First of all, many algorithms (like GRNN) will not extrapolate at all, and others (like backprop) only a little, but Turboprop will as best it can. The user had input patterns unlike what was in his training set. Turboprop correctly extrapolated and the answers looked “wild”, as he put it. The other methods don’t extrapolate well, so they produced a result in the range of the training set outputs. But Turboprop is the one which was producing the correct output for the input data (even if it was not the answer he wanted) because he didn’t have an appropriate training set. The backprop answers looked better because they were more in line with other outputs. When he put more representative data (like the ones that went wild) into his training set, he found that the answers were not “wild” anymore.
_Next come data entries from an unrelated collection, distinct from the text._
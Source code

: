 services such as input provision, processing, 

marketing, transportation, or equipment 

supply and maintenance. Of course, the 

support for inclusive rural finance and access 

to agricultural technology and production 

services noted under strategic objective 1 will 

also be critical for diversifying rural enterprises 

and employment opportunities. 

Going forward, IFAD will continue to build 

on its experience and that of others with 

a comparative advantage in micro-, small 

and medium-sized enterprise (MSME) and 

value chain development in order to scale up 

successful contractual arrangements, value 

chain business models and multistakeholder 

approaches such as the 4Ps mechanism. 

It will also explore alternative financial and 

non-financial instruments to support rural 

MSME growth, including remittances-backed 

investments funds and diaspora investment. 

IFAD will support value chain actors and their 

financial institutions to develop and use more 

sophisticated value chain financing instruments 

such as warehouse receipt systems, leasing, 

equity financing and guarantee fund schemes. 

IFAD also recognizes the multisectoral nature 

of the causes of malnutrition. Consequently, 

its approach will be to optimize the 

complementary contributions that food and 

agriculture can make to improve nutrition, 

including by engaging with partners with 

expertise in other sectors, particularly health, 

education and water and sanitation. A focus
In other words, the user was getting answers with Turboprop that were more correct (given the training set and inputs) but not what the user wanted to see. The backprop answers, though wrong according to the training set and inputs, were closer to what he wanted to see. Thus, the false conclusion was that backprop was doing better.

To illustrate this, consider the function which takes one input and squares it. We trained it on the following data using TurboProp 2 in the NeuroShell Predictor, GRNN in NeuroShell 2, and backprop using NeuroShell 2 (with and without a linear activation function in the output layer). In NeuroShell 2, we used the <<-1, 1>> input function instead of clipping the inputs. Here is the training set:

input output
1 1
2 4
3 9
4 16
5 25
6 36
8 64
9 81
10 100

 

Then we evaluated (completely out of sample) on the following:

input

11

12

13

 

Here were the results:

input correct Turboprop 2 GRNN Backprop Backprop-linear
11 121 122.23 100 112 117.47
12 144 146.94 100 123.78 135.89
13 169 174.42 100 133.27 153.63

 

As you can plainly see, only Turboprop 2 extrapolated well. It did over-shoot a little, but not nearly as much as the others under-shot. Not bad for a non-linear model.

But suppose the answers you were looking for were:

input correct
11 107
12 115
13 120

 

The answers you were looking for are clearly not supported by the training data. In fact, no answers are supported by the training data really, because no training data is greater than 10. Nevertheless, you see that GRNN and regular backprop didn’t do all that badly, and Turboprop 2 answers are “wild”. So you conclude that GRNN and backprop are doing better on your problem.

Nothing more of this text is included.